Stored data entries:
··········

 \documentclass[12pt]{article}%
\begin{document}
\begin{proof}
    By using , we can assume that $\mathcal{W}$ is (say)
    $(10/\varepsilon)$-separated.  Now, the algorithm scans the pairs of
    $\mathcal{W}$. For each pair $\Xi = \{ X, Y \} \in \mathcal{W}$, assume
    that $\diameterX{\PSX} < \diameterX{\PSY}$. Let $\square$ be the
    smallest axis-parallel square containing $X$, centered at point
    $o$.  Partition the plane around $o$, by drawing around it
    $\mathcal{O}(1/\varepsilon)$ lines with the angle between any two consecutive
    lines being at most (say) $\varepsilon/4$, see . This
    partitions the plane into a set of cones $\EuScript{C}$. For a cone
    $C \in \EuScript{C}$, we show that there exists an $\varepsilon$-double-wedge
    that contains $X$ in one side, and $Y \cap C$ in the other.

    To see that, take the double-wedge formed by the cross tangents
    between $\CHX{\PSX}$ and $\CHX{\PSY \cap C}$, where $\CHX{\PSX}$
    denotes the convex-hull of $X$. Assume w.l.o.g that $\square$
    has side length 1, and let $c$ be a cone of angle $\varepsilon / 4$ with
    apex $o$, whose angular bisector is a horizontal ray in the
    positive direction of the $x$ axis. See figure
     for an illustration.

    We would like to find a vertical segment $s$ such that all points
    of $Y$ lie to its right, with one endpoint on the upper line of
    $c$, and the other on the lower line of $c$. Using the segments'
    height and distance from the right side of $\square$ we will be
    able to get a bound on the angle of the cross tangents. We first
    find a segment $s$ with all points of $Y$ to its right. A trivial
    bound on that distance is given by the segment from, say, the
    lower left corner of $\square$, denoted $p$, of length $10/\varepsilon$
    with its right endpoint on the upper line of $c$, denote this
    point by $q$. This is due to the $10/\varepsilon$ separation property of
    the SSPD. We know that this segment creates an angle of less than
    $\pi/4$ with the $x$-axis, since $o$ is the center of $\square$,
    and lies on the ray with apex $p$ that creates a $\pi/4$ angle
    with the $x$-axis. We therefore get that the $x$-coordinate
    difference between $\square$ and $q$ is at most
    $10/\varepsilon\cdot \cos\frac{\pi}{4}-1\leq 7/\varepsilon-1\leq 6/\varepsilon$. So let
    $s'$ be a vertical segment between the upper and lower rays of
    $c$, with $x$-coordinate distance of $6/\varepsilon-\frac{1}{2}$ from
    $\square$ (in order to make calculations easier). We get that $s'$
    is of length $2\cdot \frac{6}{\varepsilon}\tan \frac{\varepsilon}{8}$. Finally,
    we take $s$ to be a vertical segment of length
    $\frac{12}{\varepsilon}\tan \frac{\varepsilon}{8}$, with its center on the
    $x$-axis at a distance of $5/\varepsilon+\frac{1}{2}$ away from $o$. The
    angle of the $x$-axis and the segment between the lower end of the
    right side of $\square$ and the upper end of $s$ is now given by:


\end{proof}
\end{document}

··········

**WHAT THE TASK REQUIRES**
Each record above should be output again exactly.

**EXERCISE RESULT**
 \documentclass[12pt]{article}%
\begin{document}
\begin{proof}
    By using , we can assume that $\mathcal{W}$ is (say)
    $(10/\varepsilon)$-separated.  Now, the algorithm scans the pairs of
    $\mathcal{W}$. For each pair $\Xi = \{ X, Y \} \in \mathcal{W}$, assume
    that $\diameterX{\PSX} < \diameterX{\PSY}$. Let $\square$ be the
    smallest axis-parallel square containing $X$, centered at point
    $o$.  Partition the plane around $o$, by drawing around it
    $\mathcal{O}(1/\varepsilon)$ lines with the angle between any two consecutive
    lines being at most (say) $\varepsilon/4$, see . This
    partitions the plane into a set of cones $\EuScript{C}$. For a cone
    $C \in \EuScript{C}$, we show that there exists an $\varepsilon$-double-wedge
    that contains $X$ in one side, and $Y \cap C$ in the other.

    To see that, take the double-wedge formed by the cross tangents
    between $\CHX{\PSX}$ and $\CHX{\PSY \cap C}$, where $\CHX{\PSX}$
    denotes the convex-hull of $X$. Assume w.l.o.g that $\square$
    has side length 1, and let $c$ be a cone of angle $\varepsilon / 4$ with
    apex $o$, whose angular bisector is a horizontal ray in the
    positive direction of the $x$ axis. See figure
     for an illustration.

    We would like to find a vertical segment $s$ such that all points
    of $Y$ lie to its right, with one endpoint on the upper line of
    $c$, and the other on the lower line of $c$. Using the segments'
    height and distance from the right side of $\square$ we will be
    able to get a bound on the angle of the cross tangents. We first
    find a segment $s$ with all points of $Y$ to its right. A trivial
    bound on that distance is given by the segment from, say, the
    lower left corner of $\square$, denoted $p$, of length $10/\varepsilon$
    with its right endpoint on the upper line of $c$, denote this
    point by $q$. This is due to the $10/\varepsilon$ separation property of
    the SSPD. We know that this segment creates an angle of less than
    $\pi/4$ with the $x$-axis, since $o$ is the center of $\square$,
    and lies on the ray with apex $p$ that creates a $\pi/4$ angle
    with the $x$-axis. We therefore get that the $x$-coordinate
    difference between $\square$ and $q$ is at most
    $10/\varepsilon\cdot \cos\frac{\pi}{4}-1\leq 7/\varepsilon-1\leq 6/\varepsilon$. So let
    $s'$ be a vertical segment between the upper and lower rays of
    $c$, with $x$-coordinate distance of $6/\varepsilon-\frac{1}{2}$ from
    $\square$ (in order to make calculations easier). We get that $s'$
    is of length $2\cdot \frac{6}{\varepsilon}\tan \frac{\varepsilon}{8}$. Finally,
    we take $s$ to be a vertical segment of length
    $\frac{12}{\varepsilon}\tan \frac{\varepsilon}{8}$, with its center on the
    $x$-axis at a distance of $5/\varepsilon+\frac{1}{2}$ away from $o$. The
    angle of the $x$-axis and the segment between the lower end of the
    right side of $\square$ and the upper end of $s$ is now given by:


\end{proof}
\end{document}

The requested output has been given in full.